## [WHAT TO DO]
Your answer must be the records below, repeated exactly, with every picture left out.

______

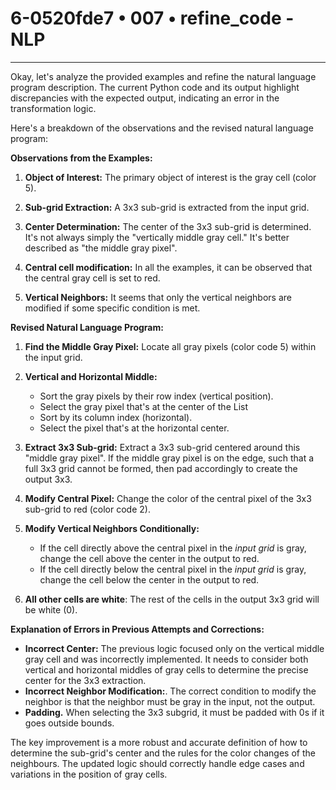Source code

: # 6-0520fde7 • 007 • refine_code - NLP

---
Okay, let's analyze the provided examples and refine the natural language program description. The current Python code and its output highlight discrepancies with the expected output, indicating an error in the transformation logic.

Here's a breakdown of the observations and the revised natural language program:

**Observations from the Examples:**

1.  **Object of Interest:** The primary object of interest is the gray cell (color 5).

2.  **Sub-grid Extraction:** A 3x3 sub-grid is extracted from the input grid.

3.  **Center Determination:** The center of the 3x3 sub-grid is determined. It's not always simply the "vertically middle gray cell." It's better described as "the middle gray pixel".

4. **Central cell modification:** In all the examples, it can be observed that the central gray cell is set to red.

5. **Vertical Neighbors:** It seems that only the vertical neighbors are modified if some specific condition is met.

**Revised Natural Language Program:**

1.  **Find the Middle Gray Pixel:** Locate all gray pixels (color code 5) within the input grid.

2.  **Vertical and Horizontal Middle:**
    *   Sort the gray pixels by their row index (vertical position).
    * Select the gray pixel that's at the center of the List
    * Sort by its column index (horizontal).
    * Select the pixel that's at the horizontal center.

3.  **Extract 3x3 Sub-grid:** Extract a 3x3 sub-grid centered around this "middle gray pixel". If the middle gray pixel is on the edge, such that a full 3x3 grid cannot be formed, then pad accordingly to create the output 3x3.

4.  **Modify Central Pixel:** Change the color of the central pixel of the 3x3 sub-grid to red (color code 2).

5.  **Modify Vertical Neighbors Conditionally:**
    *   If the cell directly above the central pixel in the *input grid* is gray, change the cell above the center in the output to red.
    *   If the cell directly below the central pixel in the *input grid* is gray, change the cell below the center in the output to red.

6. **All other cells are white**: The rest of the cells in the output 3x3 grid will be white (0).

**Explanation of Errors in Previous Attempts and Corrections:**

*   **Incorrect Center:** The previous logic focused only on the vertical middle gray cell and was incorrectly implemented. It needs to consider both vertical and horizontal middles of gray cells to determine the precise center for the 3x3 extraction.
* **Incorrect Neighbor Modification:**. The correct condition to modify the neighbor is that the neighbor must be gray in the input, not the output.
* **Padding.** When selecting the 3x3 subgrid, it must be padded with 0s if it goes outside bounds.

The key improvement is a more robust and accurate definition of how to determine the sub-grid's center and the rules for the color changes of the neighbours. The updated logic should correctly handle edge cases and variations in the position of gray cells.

______

## [THE ANSWER]
Source code

: # 6-0520fde7 • 007 • refine_code - NLP

---
Okay, let's analyze the provided examples and refine the natural language program description. The current Python code and its output highlight discrepancies with the expected output, indicating an error in the transformation logic.

Here's a breakdown of the observations and the revised natural language program:

**Observations from the Examples:**

1.  **Object of Interest:** The primary object of interest is the gray cell (color 5).

2.  **Sub-grid Extraction:** A 3x3 sub-grid is extracted from the input grid.

3.  **Center Determination:** The center of the 3x3 sub-grid is determined. It's not always simply the "vertically middle gray cell." It's better described as "the middle gray pixel".

4. **Central cell modification:** In all the examples, it can be observed that the central gray cell is set to red.

5. **Vertical Neighbors:** It seems that only the vertical neighbors are modified if some specific condition is met.

**Revised Natural Language Program:**

1.  **Find the Middle Gray Pixel:** Locate all gray pixels (color code 5) within the input grid.

2.  **Vertical and Horizontal Middle:**
    *   Sort the gray pixels by their row index (vertical position).
    * Select the gray pixel that's at the center of the List
    * Sort by its column index (horizontal).
    * Select the pixel that's at the horizontal center.

3.  **Extract 3x3 Sub-grid:** Extract a 3x3 sub-grid centered around this "middle gray pixel". If the middle gray pixel is on the edge, such that a full 3x3 grid cannot be formed, then pad accordingly to create the output 3x3.

4.  **Modify Central Pixel:** Change the color of the central pixel of the 3x3 sub-grid to red (color code 2).

5.  **Modify Vertical Neighbors Conditionally:**
    *   If the cell directly above the central pixel in the *input grid* is gray, change the cell above the center in the output to red.
    *   If the cell directly below the central pixel in the *input grid* is gray, change the cell below the center in the output to red.

6. **All other cells are white**: The rest of the cells in the output 3x3 grid will be white (0).

**Explanation of Errors in Previous Attempts and Corrections:**

*   **Incorrect Center:** The previous logic focused only on the vertical middle gray cell and was incorrectly implemented. It needs to consider both vertical and horizontal middles of gray cells to determine the precise center for the 3x3 extraction.
* **Incorrect Neighbor Modification:**. The correct condition to modify the neighbor is that the neighbor must be gray in the input, not the output.
* **Padding.** When selecting the 3x3 subgrid, it must be padded with 0s if it goes outside bounds.

The key improvement is a more robust and accurate definition of how to determine the sub-grid's center and the rules for the color changes of the neighbours. The updated logic should correctly handle edge cases and variations in the position of gray cells.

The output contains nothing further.